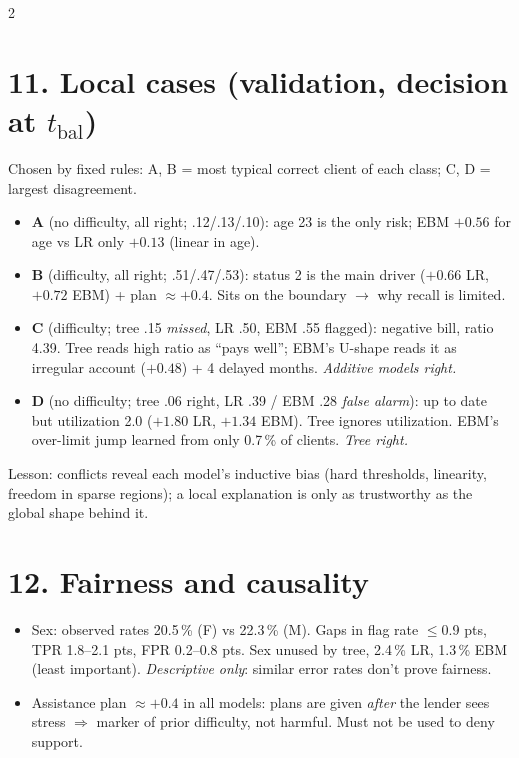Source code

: \documentclass[a4paper,9pt]{extarticle}
\begin{document}
\begin{multicols}{2}
\section{11. Local cases (validation, decision at $t_{\text{bal}}$)}
Chosen by fixed rules: A, B = most typical correct client of each class; C, D = largest disagreement.
\begin{itemize}
\item \textbf{A} (no difficulty, all right; .12/.13/.10): age 23 is the only risk; EBM $+0.56$ for age vs
      LR only $+0.13$ (linear in age).
\item \textbf{B} (difficulty, all right; .51/.47/.53): status 2 is the main driver ($+0.66$ LR, $+0.72$ EBM) +
      plan $\approx+0.4$. Sits on the boundary $\to$ why recall is limited.
\item \textbf{C} (difficulty; tree .15 \emph{missed}, LR .50, EBM .55 flagged): negative bill, ratio 4.39.
      Tree reads high ratio as ``pays well''; EBM's U-shape reads it as irregular account ($+0.48$) + 4 delayed
      months. \emph{Additive models right.}
\item \textbf{D} (no difficulty; tree .06 right, LR .39 / EBM .28 \emph{false alarm}): up to date but
      utilization 2.0 ($+1.80$ LR, $+1.34$ EBM). Tree ignores utilization. EBM's over-limit jump learned from
      only 0.7\,\% of clients. \emph{Tree right.}
\end{itemize}
Lesson: conflicts reveal each model's inductive bias (hard thresholds, linearity, freedom in sparse regions);
a local explanation is only as trustworthy as the global shape behind it.

\section{12. Fairness and causality}
\begin{itemize}
\item Sex: observed rates 20.5\,\% (F) vs 22.3\,\% (M). Gaps in flag rate $\leq$0.9 pts, TPR 1.8--2.1 pts,
      FPR 0.2--0.8 pts. Sex unused by tree, 2.4\,\% LR, 1.3\,\% EBM (least important). \emph{Descriptive only}:
      similar error rates don't prove fairness.
\item Assistance plan $\approx+0.4$ in all models: plans are given \emph{after} the lender sees stress
      $\Rightarrow$ marker of prior difficulty, not harmful. Must not be used to deny support.
\end{itemize}


\end{multicols}
\end{document}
________________________________________
AIM OF THE TASK
All entries above should be returned exactly, apart from their pictures.

ANSWER TO THIS PROBLEM
Source code

: \documentclass[a4paper,9pt]{extarticle}
\begin{document}
\begin{multicols}{2}
\section{11. Local cases (validation, decision at $t_{\text{bal}}$)}
Chosen by fixed rules: A, B = most typical correct client of each class; C, D = largest disagreement.
\begin{itemize}
\item \textbf{A} (no difficulty, all right; .12/.13/.10): age 23 is the only risk; EBM $+0.56$ for age vs
      LR only $+0.13$ (linear in age).
\item \textbf{B} (difficulty, all right; .51/.47/.53): status 2 is the main driver ($+0.66$ LR, $+0.72$ EBM) +
      plan $\approx+0.4$. Sits on the boundary $\to$ why recall is limited.
\item \textbf{C} (difficulty; tree .15 \emph{missed}, LR .50, EBM .55 flagged): negative bill, ratio 4.39.
      Tree reads high ratio as ``pays well''; EBM's U-shape reads it as irregular account ($+0.48$) + 4 delayed
      months. \emph{Additive models right.}
\item \textbf{D} (no difficulty; tree .06 right, LR .39 / EBM .28 \emph{false alarm}): up to date but
      utilization 2.0 ($+1.80$ LR, $+1.34$ EBM). Tree ignores utilization. EBM's over-limit jump learned from
      only 0.7\,\% of clients. \emph{Tree right.}
\end{itemize}
Lesson: conflicts reveal each model's inductive bias (hard thresholds, linearity, freedom in sparse regions);
a local explanation is only as trustworthy as the global shape behind it.

\section{12. Fairness and causality}
\begin{itemize}
\item Sex: observed rates 20.5\,\% (F) vs 22.3\,\% (M). Gaps in flag rate $\leq$0.9 pts, TPR 1.8--2.1 pts,
      FPR 0.2--0.8 pts. Sex unused by tree, 2.4\,\% LR, 1.3\,\% EBM (least important). \emph{Descriptive only}:
      similar error rates don't prove fairness.
\item Assistance plan $\approx+0.4$ in all models: plans are given \emph{after} the lender sees stress
      $\Rightarrow$ marker of prior difficulty, not harmful. Must not be used to deny support.
\end{itemize}


\end{multicols}
\end{document}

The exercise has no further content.